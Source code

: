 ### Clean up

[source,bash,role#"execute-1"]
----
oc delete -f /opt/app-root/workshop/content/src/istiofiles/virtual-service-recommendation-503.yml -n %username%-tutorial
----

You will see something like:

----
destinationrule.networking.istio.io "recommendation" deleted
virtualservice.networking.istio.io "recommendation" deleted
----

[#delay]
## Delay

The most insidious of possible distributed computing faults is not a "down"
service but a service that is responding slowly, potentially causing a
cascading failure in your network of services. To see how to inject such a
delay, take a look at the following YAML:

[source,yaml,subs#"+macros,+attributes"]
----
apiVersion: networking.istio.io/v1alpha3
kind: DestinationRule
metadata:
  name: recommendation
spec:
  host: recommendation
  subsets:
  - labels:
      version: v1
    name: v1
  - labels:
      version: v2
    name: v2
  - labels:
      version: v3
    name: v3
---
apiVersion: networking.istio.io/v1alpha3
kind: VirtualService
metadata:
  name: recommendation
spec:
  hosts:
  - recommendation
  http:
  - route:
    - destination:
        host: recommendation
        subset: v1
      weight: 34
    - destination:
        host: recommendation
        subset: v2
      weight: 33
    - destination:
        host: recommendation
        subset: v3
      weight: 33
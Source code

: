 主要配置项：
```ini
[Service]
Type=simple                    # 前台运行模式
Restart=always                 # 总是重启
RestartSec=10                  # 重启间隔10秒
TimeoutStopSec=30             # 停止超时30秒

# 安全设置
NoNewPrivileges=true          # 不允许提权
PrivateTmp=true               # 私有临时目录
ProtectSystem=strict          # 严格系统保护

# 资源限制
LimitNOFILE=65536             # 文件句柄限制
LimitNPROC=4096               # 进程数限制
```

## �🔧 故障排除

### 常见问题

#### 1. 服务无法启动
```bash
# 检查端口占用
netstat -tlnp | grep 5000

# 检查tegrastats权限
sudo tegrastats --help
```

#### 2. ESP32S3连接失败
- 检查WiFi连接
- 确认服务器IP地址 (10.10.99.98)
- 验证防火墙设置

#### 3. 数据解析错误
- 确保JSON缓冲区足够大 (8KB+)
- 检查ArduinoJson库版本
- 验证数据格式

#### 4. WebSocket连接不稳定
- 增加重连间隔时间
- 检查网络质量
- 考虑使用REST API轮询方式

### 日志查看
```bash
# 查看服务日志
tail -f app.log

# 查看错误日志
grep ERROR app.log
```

☆ ☆ ☆ ☆

* **Aim of the exercise**
Top to bottom, transcribe every line above exactly.

* **Answer space**
Source code

: ### Clean up

[source,bash,role#"execute-1"]
----
oc delete -f /opt/app-root/workshop/content/src/istiofiles/virtual-service-recommendation-503.yml -n %username%-tutorial
----

You will see something like:

----
destinationrule.networking.istio.io "recommendation" deleted
virtualservice.networking.istio.io "recommendation" deleted
----

[#delay]
## Delay

The most insidious of possible distributed computing faults is not a "down"
service but a service that is responding slowly, potentially causing a
cascading failure in your network of services. To see how to inject such a
delay, take a look at the following YAML:

[source,yaml,subs#"+macros,+attributes"]
----
apiVersion: networking.istio.io/v1alpha3
kind: DestinationRule
metadata:
  name: recommendation
spec:
  host: recommendation
  subsets:
  - labels:
      version: v1
    name: v1
  - labels:
      version: v2
    name: v2
  - labels:
      version: v3
    name: v3
---
apiVersion: networking.istio.io/v1alpha3
kind: VirtualService
metadata:
  name: recommendation
spec:
  hosts:
  - recommendation
  http:
  - route:
    - destination:
        host: recommendation
        subset: v1
      weight: 34
    - destination:
        host: recommendation
        subset: v2
      weight: 33
    - destination:
        host: recommendation
        subset: v3
      weight: 33
Source code

: 主要配置项：
```ini
[Service]
Type=simple                    # 前台运行模式
Restart=always                 # 总是重启
RestartSec=10                  # 重启间隔10秒
TimeoutStopSec=30             # 停止超时30秒

# 安全设置
NoNewPrivileges=true          # 不允许提权
PrivateTmp=true               # 私有临时目录
ProtectSystem=strict          # 严格系统保护

# 资源限制
LimitNOFILE=65536             # 文件句柄限制
LimitNPROC=4096               # 进程数限制
```

## �🔧 故障排除

### 常见问题

#### 1. 服务无法启动
```bash
# 检查端口占用
netstat -tlnp | grep 5000

# 检查tegrastats权限
sudo tegrastats --help
```

#### 2. ESP32S3连接失败
- 检查WiFi连接
- 确认服务器IP地址 (10.10.99.98)
- 验证防火墙设置

#### 3. 数据解析错误
- 确保JSON缓冲区足够大 (8KB+)
- 检查ArduinoJson库版本
- 验证数据格式

#### 4. WebSocket连接不稳定
- 增加重连间隔时间
- 检查网络质量
- 考虑使用REST API轮询方式

### 日志查看
```bash
# 查看服务日志
tail -f app.log

# 查看错误日志
grep ERROR app.log
```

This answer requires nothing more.